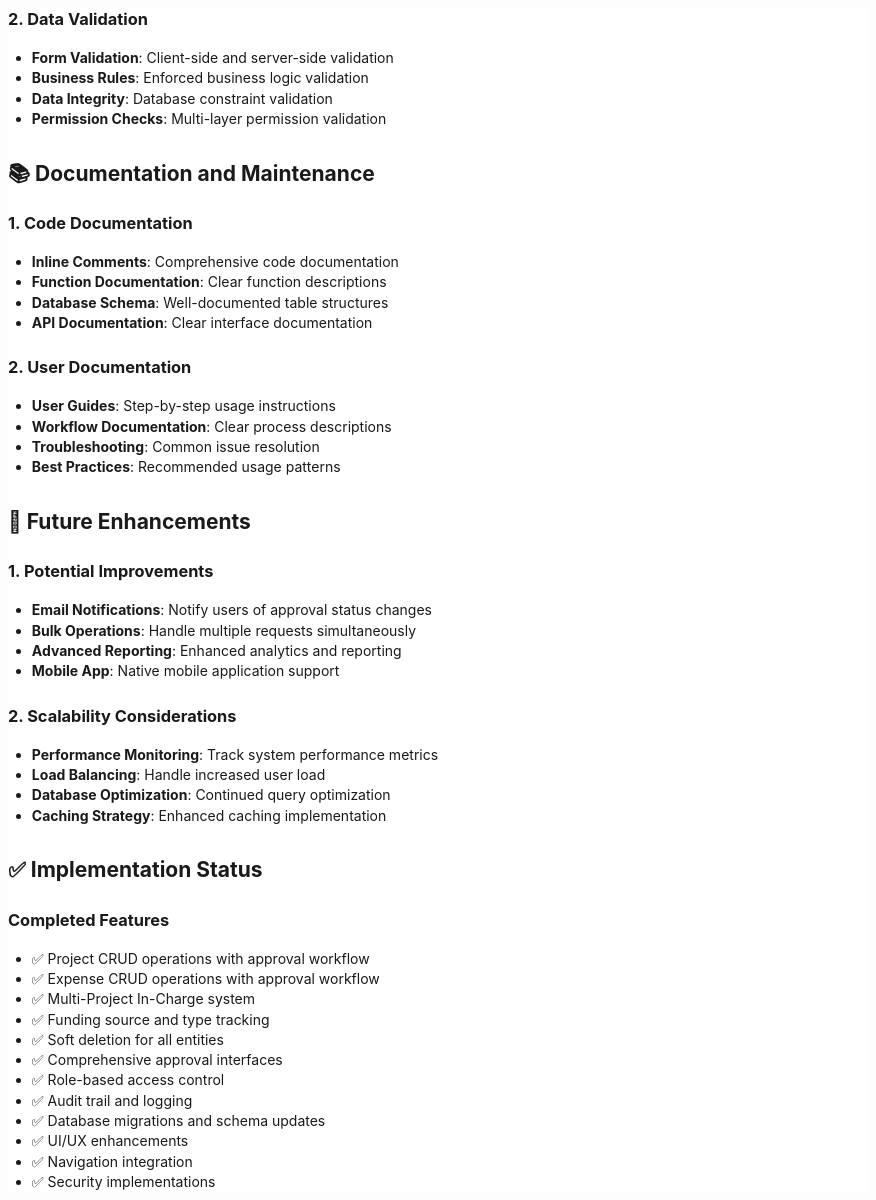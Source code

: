 ### 2. Data Validation

- **Form Validation**: Client-side and server-side validation
- **Business Rules**: Enforced business logic validation
- **Data Integrity**: Database constraint validation
- **Permission Checks**: Multi-layer permission validation

## 📚 Documentation and Maintenance

### 1. Code Documentation

- **Inline Comments**: Comprehensive code documentation
- **Function Documentation**: Clear function descriptions
- **Database Schema**: Well-documented table structures
- **API Documentation**: Clear interface documentation

### 2. User Documentation

- **User Guides**: Step-by-step usage instructions
- **Workflow Documentation**: Clear process descriptions
- **Troubleshooting**: Common issue resolution
- **Best Practices**: Recommended usage patterns

## 🚀 Future Enhancements

### 1. Potential Improvements

- **Email Notifications**: Notify users of approval status changes
- **Bulk Operations**: Handle multiple requests simultaneously
- **Advanced Reporting**: Enhanced analytics and reporting
- **Mobile App**: Native mobile application support

### 2. Scalability Considerations

- **Performance Monitoring**: Track system performance metrics
- **Load Balancing**: Handle increased user load
- **Database Optimization**: Continued query optimization
- **Caching Strategy**: Enhanced caching implementation

## ✅ Implementation Status

### Completed Features

- ✅ Project CRUD operations with approval workflow
- ✅ Expense CRUD operations with approval workflow
- ✅ Multi-Project In-Charge system
- ✅ Funding source and type tracking
- ✅ Soft deletion for all entities
- ✅ Comprehensive approval interfaces
- ✅ Role-based access control
- ✅ Audit trail and logging
- ✅ Database migrations and schema updates
- ✅ UI/UX enhancements
- ✅ Navigation integration
- ✅ Security implementations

REQUIRED WORK |
Set down exactly what runs from the line containing "## 🚀 Future Enhancements" through the last line above, both lines included.

TASK ANSWER |
## 🚀 Future Enhancements

### 1. Potential Improvements

- **Email Notifications**: Notify users of approval status changes
- **Bulk Operations**: Handle multiple requests simultaneously
- **Advanced Reporting**: Enhanced analytics and reporting
- **Mobile App**: Native mobile application support

### 2. Scalability Considerations

- **Performance Monitoring**: Track system performance metrics
- **Load Balancing**: Handle increased user load
- **Database Optimization**: Continued query optimization
- **Caching Strategy**: Enhanced caching implementation

## ✅ Implementation Status

### Completed Features

- ✅ Project CRUD operations with approval workflow
- ✅ Expense CRUD operations with approval workflow
- ✅ Multi-Project In-Charge system
- ✅ Funding source and type tracking
- ✅ Soft deletion for all entities
- ✅ Comprehensive approval interfaces
- ✅ Role-based access control
- ✅ Audit trail and logging
- ✅ Database migrations and schema updates
- ✅ UI/UX enhancements
- ✅ Navigation integration
- ✅ Security implementations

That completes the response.